Task item: Please retype the records below exactly, from the first line down to and including the line with "- **iPhone and".

Records shown:
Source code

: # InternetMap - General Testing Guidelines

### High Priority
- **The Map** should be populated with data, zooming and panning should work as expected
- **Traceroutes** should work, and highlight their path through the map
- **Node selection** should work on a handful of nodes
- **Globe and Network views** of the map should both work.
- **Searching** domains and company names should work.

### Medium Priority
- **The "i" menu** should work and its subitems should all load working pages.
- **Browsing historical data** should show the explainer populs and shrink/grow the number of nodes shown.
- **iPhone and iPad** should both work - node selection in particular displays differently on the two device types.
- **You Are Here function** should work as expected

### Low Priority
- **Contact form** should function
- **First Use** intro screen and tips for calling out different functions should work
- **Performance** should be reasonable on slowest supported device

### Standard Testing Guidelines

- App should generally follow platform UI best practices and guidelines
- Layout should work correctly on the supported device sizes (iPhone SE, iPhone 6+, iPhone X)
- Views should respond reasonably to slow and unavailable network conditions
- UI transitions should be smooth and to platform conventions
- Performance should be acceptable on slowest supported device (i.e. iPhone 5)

Solution to the exercise:
Source code

: # InternetMap - General Testing Guidelines

### High Priority
- **The Map** should be populated with data, zooming and panning should work as expected
- **Traceroutes** should work, and highlight their path through the map
- **Node selection** should work on a handful of nodes
- **Globe and Network views** of the map should both work.
- **Searching** domains and company names should work.

### Medium Priority
- **The "i" menu** should work and its subitems should all load working pages.
- **Browsing historical data** should show the explainer populs and shrink/grow the number of nodes shown.
- **iPhone and iPad** should both work - node selection in particular displays differently on the two device types.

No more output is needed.